Data records
-- Opening Marker --

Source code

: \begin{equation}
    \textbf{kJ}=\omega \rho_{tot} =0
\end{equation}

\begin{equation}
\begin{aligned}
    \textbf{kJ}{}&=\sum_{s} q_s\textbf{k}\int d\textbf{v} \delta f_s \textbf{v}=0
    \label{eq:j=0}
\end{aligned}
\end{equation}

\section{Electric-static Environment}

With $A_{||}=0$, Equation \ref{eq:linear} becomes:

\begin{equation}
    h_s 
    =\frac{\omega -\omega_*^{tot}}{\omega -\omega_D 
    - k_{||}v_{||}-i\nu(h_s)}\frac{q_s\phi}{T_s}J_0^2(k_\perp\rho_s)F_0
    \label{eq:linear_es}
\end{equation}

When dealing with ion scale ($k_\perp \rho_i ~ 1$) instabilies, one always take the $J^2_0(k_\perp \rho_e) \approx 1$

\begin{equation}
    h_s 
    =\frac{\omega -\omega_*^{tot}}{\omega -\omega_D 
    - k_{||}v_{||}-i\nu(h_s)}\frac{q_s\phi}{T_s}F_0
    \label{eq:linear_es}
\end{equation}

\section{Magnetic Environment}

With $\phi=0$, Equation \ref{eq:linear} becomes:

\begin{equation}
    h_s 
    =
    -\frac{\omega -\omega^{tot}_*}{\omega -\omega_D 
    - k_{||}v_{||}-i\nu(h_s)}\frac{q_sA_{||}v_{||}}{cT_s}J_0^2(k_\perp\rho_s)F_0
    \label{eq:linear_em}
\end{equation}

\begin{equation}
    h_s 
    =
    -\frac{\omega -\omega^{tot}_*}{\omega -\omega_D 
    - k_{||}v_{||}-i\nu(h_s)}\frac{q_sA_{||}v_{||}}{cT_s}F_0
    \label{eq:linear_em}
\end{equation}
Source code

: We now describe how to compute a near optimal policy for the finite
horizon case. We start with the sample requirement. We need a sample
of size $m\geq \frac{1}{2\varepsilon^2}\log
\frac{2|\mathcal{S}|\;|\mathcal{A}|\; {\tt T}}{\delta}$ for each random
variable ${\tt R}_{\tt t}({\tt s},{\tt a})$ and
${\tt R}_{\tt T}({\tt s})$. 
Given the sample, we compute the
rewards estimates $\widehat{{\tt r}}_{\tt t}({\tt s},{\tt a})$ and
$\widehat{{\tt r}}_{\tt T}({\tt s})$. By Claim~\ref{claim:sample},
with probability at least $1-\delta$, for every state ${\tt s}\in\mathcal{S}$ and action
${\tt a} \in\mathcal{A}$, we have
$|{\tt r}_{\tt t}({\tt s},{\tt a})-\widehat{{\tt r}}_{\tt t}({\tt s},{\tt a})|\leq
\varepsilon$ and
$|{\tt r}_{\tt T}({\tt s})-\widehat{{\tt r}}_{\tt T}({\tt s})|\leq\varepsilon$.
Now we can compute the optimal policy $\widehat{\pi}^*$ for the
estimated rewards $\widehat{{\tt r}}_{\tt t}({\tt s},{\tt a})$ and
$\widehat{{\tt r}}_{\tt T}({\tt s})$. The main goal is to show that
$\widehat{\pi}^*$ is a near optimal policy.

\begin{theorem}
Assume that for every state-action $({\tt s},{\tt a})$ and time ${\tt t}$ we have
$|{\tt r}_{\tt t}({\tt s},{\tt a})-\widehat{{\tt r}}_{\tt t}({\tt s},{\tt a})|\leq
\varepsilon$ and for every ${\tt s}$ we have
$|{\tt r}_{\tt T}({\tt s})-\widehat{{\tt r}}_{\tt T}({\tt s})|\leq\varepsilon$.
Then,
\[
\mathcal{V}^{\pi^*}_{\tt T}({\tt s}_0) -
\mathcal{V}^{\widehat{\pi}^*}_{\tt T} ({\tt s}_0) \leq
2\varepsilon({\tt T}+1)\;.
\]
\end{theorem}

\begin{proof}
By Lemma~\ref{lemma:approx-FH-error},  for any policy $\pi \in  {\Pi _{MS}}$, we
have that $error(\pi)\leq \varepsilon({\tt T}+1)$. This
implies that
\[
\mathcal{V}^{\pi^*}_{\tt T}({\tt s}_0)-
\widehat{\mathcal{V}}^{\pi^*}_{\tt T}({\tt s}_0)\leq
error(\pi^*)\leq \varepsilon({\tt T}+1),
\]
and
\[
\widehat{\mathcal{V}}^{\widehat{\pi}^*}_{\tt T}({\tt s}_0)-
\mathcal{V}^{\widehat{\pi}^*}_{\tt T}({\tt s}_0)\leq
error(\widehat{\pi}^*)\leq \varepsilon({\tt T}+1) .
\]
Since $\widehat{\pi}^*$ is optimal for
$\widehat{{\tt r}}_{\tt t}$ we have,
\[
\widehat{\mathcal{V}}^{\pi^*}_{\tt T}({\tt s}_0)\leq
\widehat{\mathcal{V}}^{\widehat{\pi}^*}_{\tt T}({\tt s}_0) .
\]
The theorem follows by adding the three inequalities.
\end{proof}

-- Closing Marker --

# [WHAT THE TASK ASKS]
Go through the records above and copy each line exactly.

# [SOLUTION FOR THIS EXERCISE]
Source code

: \begin{equation}
    \textbf{kJ}=\omega \rho_{tot} =0
\end{equation}

\begin{equation}
\begin{aligned}
    \textbf{kJ}{}&=\sum_{s} q_s\textbf{k}\int d\textbf{v} \delta f_s \textbf{v}=0
    \label{eq:j=0}
\end{aligned}
\end{equation}

\section{Electric-static Environment}

With $A_{||}=0$, Equation \ref{eq:linear} becomes:

\begin{equation}
    h_s 
    =\frac{\omega -\omega_*^{tot}}{\omega -\omega_D 
    - k_{||}v_{||}-i\nu(h_s)}\frac{q_s\phi}{T_s}J_0^2(k_\perp\rho_s)F_0
    \label{eq:linear_es}
\end{equation}

When dealing with ion scale ($k_\perp \rho_i ~ 1$) instabilies, one always take the $J^2_0(k_\perp \rho_e) \approx 1$

\begin{equation}
    h_s 
    =\frac{\omega -\omega_*^{tot}}{\omega -\omega_D 
    - k_{||}v_{||}-i\nu(h_s)}\frac{q_s\phi}{T_s}F_0
    \label{eq:linear_es}
\end{equation}

\section{Magnetic Environment}

With $\phi=0$, Equation \ref{eq:linear} becomes:

\begin{equation}
    h_s 
    =
    -\frac{\omega -\omega^{tot}_*}{\omega -\omega_D 
    - k_{||}v_{||}-i\nu(h_s)}\frac{q_sA_{||}v_{||}}{cT_s}J_0^2(k_\perp\rho_s)F_0
    \label{eq:linear_em}
\end{equation}

\begin{equation}
    h_s 
    =
    -\frac{\omega -\omega^{tot}_*}{\omega -\omega_D 
    - k_{||}v_{||}-i\nu(h_s)}\frac{q_sA_{||}v_{||}}{cT_s}F_0
    \label{eq:linear_em}
\end{equation}
Source code

: We now describe how to compute a near optimal policy for the finite
horizon case. We start with the sample requirement. We need a sample
of size $m\geq \frac{1}{2\varepsilon^2}\log
\frac{2|\mathcal{S}|\;|\mathcal{A}|\; {\tt T}}{\delta}$ for each random
variable ${\tt R}_{\tt t}({\tt s},{\tt a})$ and
${\tt R}_{\tt T}({\tt s})$. 
Given the sample, we compute the
rewards estimates $\widehat{{\tt r}}_{\tt t}({\tt s},{\tt a})$ and
$\widehat{{\tt r}}_{\tt T}({\tt s})$. By Claim~\ref{claim:sample},
with probability at least $1-\delta$, for every state ${\tt s}\in\mathcal{S}$ and action
${\tt a} \in\mathcal{A}$, we have
$|{\tt r}_{\tt t}({\tt s},{\tt a})-\widehat{{\tt r}}_{\tt t}({\tt s},{\tt a})|\leq
\varepsilon$ and
$|{\tt r}_{\tt T}({\tt s})-\widehat{{\tt r}}_{\tt T}({\tt s})|\leq\varepsilon$.
Now we can compute the optimal policy $\widehat{\pi}^*$ for the
estimated rewards $\widehat{{\tt r}}_{\tt t}({\tt s},{\tt a})$ and
$\widehat{{\tt r}}_{\tt T}({\tt s})$. The main goal is to show that
$\widehat{\pi}^*$ is a near optimal policy.

\begin{theorem}
Assume that for every state-action $({\tt s},{\tt a})$ and time ${\tt t}$ we have
$|{\tt r}_{\tt t}({\tt s},{\tt a})-\widehat{{\tt r}}_{\tt t}({\tt s},{\tt a})|\leq
\varepsilon$ and for every ${\tt s}$ we have
$|{\tt r}_{\tt T}({\tt s})-\widehat{{\tt r}}_{\tt T}({\tt s})|\leq\varepsilon$.
Then,
\[
\mathcal{V}^{\pi^*}_{\tt T}({\tt s}_0) -
\mathcal{V}^{\widehat{\pi}^*}_{\tt T} ({\tt s}_0) \leq
2\varepsilon({\tt T}+1)\;.
\]
\end{theorem}

\begin{proof}
By Lemma~\ref{lemma:approx-FH-error},  for any policy $\pi \in  {\Pi _{MS}}$, we
have that $error(\pi)\leq \varepsilon({\tt T}+1)$. This
implies that
\[
\mathcal{V}^{\pi^*}_{\tt T}({\tt s}_0)-
\widehat{\mathcal{V}}^{\pi^*}_{\tt T}({\tt s}_0)\leq
error(\pi^*)\leq \varepsilon({\tt T}+1),
\]
and
\[
\widehat{\mathcal{V}}^{\widehat{\pi}^*}_{\tt T}({\tt s}_0)-
\mathcal{V}^{\widehat{\pi}^*}_{\tt T}({\tt s}_0)\leq
error(\widehat{\pi}^*)\leq \varepsilon({\tt T}+1) .
\]
Since $\widehat{\pi}^*$ is optimal for
$\widehat{{\tt r}}_{\tt t}$ we have,
\[
\widehat{\mathcal{V}}^{\pi^*}_{\tt T}({\tt s}_0)\leq
\widehat{\mathcal{V}}^{\widehat{\pi}^*}_{\tt T}({\tt s}_0) .
\]
The theorem follows by adding the three inequalities.
\end{proof}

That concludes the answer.